4cat icon indicating copy to clipboard operation
4cat copied to clipboard

Datasource that interfaces with a TCAT instance

Open stijn-uva opened this issue 2 years ago • 6 comments

It works, and arguably fixes #117, but:

  • The form looks hideous with the million query fields. Do we need them all for 4CAT? Is there a way to make it look better?
  • The list of bins displayed in the 'create dataset' form simply lists bins from all instances. This can get really long really fast when supporting multiple instances. A custom form control may be necessary to make this user-friendly.
  • The list of bins is loaded synchronously whenever get_options() is run. The result should probably be cached or updated in the background (with a separate worker...?)
  • The data format now follows that of twitterv2's map_item(), but there is quite a bit more data in the TCAT export that we could include.

stijn-uva avatar Jan 26 '22 15:01 stijn-uva

To enable this, in config.py:

DATASOURCES = {
	"dmi-tcat": {
		"instances": ["http://tcat7.digitalmethods.net"]
	}
}

(for example)

stijn-uva avatar Jan 26 '22 15:01 stijn-uva

* The form looks hideous with the million query fields. Do we need them all for 4CAT? Is there a way to make it look better?

We could hide some under an "Advanced Options" section since many are unlikely to be frequently used. I ordered them that way, but better to hide the "Advanced Options" section with a button or something similar.

* The list of bins displayed in the 'create dataset' form simply lists bins from all instances. This can get really long really fast when supporting multiple instances.
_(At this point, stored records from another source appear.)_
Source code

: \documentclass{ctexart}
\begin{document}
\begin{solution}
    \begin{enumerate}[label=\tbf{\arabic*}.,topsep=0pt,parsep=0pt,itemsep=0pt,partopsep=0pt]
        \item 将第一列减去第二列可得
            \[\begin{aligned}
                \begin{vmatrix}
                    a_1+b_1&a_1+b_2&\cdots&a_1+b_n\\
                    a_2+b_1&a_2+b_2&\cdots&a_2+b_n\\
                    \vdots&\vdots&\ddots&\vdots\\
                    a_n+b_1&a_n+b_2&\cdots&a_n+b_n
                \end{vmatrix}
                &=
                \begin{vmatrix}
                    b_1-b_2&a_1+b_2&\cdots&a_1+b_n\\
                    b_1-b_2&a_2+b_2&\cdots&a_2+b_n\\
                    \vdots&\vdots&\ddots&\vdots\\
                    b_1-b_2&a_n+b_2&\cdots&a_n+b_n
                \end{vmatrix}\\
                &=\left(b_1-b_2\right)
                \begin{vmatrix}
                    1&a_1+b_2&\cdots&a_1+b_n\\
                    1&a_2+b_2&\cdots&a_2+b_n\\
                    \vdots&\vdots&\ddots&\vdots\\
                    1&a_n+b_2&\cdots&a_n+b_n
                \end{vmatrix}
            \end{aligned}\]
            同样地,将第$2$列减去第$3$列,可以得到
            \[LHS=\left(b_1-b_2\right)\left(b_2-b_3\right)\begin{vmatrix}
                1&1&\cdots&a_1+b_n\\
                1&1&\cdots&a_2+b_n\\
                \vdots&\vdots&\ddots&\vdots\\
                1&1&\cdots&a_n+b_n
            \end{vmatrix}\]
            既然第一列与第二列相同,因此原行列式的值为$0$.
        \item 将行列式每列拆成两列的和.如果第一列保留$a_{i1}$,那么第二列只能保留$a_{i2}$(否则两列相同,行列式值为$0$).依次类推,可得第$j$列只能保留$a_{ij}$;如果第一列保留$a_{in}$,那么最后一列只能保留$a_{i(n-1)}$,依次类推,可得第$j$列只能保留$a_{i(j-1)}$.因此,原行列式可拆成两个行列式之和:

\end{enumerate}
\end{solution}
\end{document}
A custom form control may be necessary to make this user-friendly.

I made some changes to what it displays (bin_name: num tweets from date to date), but I am not sure they best way to organize it. We could break it out by TCAT instance though that doesn't seem relevant to the users. Right now they are also ordered by instance than bin name; but I could at least order them by bin name to easily find what we want.

* The list of bins is loaded synchronously whenever `get_options()` is run. The result should probably be cached or updated in the background (with a separate worker...?)

From what I can tell, get_options() only runs when you select DMI-TCAT as the datasource type. Not sure if that is "too much" (probably with many TCAT instances it would be), but it is dynamic information (more so now since I added in datetimes to the bins). I think you are proposing a worker that runs periodically and, say, caches this data into a database or sort of background dataset somewhere? It would follow easily if we set up the database to store options/settings.

* The data format now follows that of `twitterv2`'s `map_item()`, but there is quite a bit more data in the TCAT export that we could include.

Mapped the rest of the TCAT data to the output. There was one oddity: thread_id. Technically a tweet can have both a reply_id and a quote_id (since you can retweet a reply or reply to a retweet). I wasn't sure how to prioritize them, but ultimately either will lead you to the correct "thread". Ideally, we'd find the original tweet and use that as the thread_id.

dale-wahl avatar Feb 22 '22 16:02 dale-wahl

fixed dates as well as the AND/OR query to dmi-tcatv2 datasource

dale-wahl avatar Apr 12 '22 12:04 dale-wahl

Dmi-tcatv2 datasource has been tested and I am happy with the results. The basic query should return expected results in the same format as twitterv2 (and has some robustness to return any additional TCAT data). I could possibly be improved on to better utilize some of TCAT's other tables, but I am not sure there is much additional value for most users.

Additionally there is the advanced query option. This allows a user to directly query any tables in the specific TCAT instance/database. It requires knowledge of the TCAT database structure which may not be readily available, but you could actually query for it if you like (e.g. SHOW TABLES).

dale-wahl avatar Apr 13 '22 10:04 dale-wahl

OH, one oddity that I was not super sure how to resolve. In the collect_tcat_metadata class method, I needed a logger for the MySQLDatabase class we built. I could not figure out how to access the existing logger instance and ended up creating a new one. This currently has the unintended consequence of adding logger instances and making multiple log entries. Definitely needs a fix!

dale-wahl avatar Apr 13 '22 10:04 dale-wahl

Updated the TCAT datasources to work with newer 4CAT changes (e.g. the config database).

dale-wahl avatar Jul 26 '22 14:07 dale-wahl